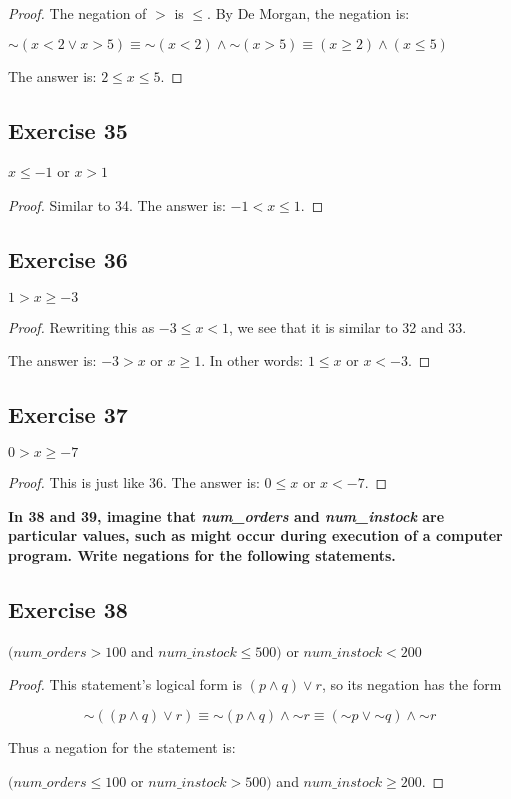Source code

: \documentclass[14pt]{extarticle}
\begin{document}
\begin{proof}
    The negation of $>$ is $\leq$. By De Morgan, the negation is:

    ${\sim(x < 2 \vee x > 5)} \equiv {\sim (x < 2)} \wedge {\sim (x > 5)} \equiv (x \geq 2) \wedge (x \leq 5)$

    The answer is: $2 \leq x \leq 5$.
\end{proof}

\subsection{Exercise 35}
$x \leq -1$ or $x > 1$

\begin{proof}
    Similar to 34. The answer is: $-1 < x \leq 1$.
\end{proof}

\subsection{Exercise 36}
$1 > x \geq -3$

\begin{proof}
    Rewriting this as $-3 \leq x < 1$, we see that it is similar to 32 and 33.

    The answer is: $-3 > x$ or $x \geq 1$. In other words: $1 \leq x$ or $x < -3$.
\end{proof}

\subsection{Exercise 37}
$0 > x \geq -7$

\begin{proof}
    This is just like 36. The answer is: $0 \leq x$ or $x < -7$.
\end{proof}

{\bf In 38 and 39, imagine that {\it num\_orders} and {\it num\_instock} are particular values, such as might occur during execution of a computer program. Write negations for the following statements.}

\subsection{Exercise 38}
$(num\_orders > 100$ and $num\_instock \leq 500)$ or
$num\_instock < 200$

\begin{proof}
    This statement’s logical form is $(p \wedge q) \vee r$, so its negation has the form

    $$
        {\sim((p \wedge q) \vee r)} \equiv {\sim (p \wedge q)} \wedge {\sim r} \equiv ({\sim p} \vee {\sim q}) \wedge {\sim r}
    $$

    Thus a negation for the statement is:

    $(num\_orders \leq 100$ or $num\_instock > 500)$ and $num\_instock \geq 200$.
\end{proof}
\end{document}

WHAT TO PRODUCE: Copy every line of the data exactly as written, excluding the pictures.

RESULT FOR THIS TASK:
Source code

: \documentclass[14pt]{extarticle}
\begin{document}
\begin{proof}
    The negation of $>$ is $\leq$. By De Morgan, the negation is:

    ${\sim(x < 2 \vee x > 5)} \equiv {\sim (x < 2)} \wedge {\sim (x > 5)} \equiv (x \geq 2) \wedge (x \leq 5)$

    The answer is: $2 \leq x \leq 5$.
\end{proof}

\subsection{Exercise 35}
$x \leq -1$ or $x > 1$

\begin{proof}
    Similar to 34. The answer is: $-1 < x \leq 1$.
\end{proof}

\subsection{Exercise 36}
$1 > x \geq -3$

\begin{proof}
    Rewriting this as $-3 \leq x < 1$, we see that it is similar to 32 and 33.

    The answer is: $-3 > x$ or $x \geq 1$. In other words: $1 \leq x$ or $x < -3$.
\end{proof}

\subsection{Exercise 37}
$0 > x \geq -7$

\begin{proof}
    This is just like 36. The answer is: $0 \leq x$ or $x < -7$.
\end{proof}

{\bf In 38 and 39, imagine that {\it num\_orders} and {\it num\_instock} are particular values, such as might occur during execution of a computer program. Write negations for the following statements.}

\subsection{Exercise 38}
$(num\_orders > 100$ and $num\_instock \leq 500)$ or
$num\_instock < 200$

\begin{proof}
    This statement’s logical form is $(p \wedge q) \vee r$, so its negation has the form

    $$
        {\sim((p \wedge q) \vee r)} \equiv {\sim (p \wedge q)} \wedge {\sim r} \equiv ({\sim p} \vee {\sim q}) \wedge {\sim r}
    $$

    Thus a negation for the statement is:

    $(num\_orders \leq 100$ or $num\_instock > 500)$ and $num\_instock \geq 200$.
\end{proof}
\end{document}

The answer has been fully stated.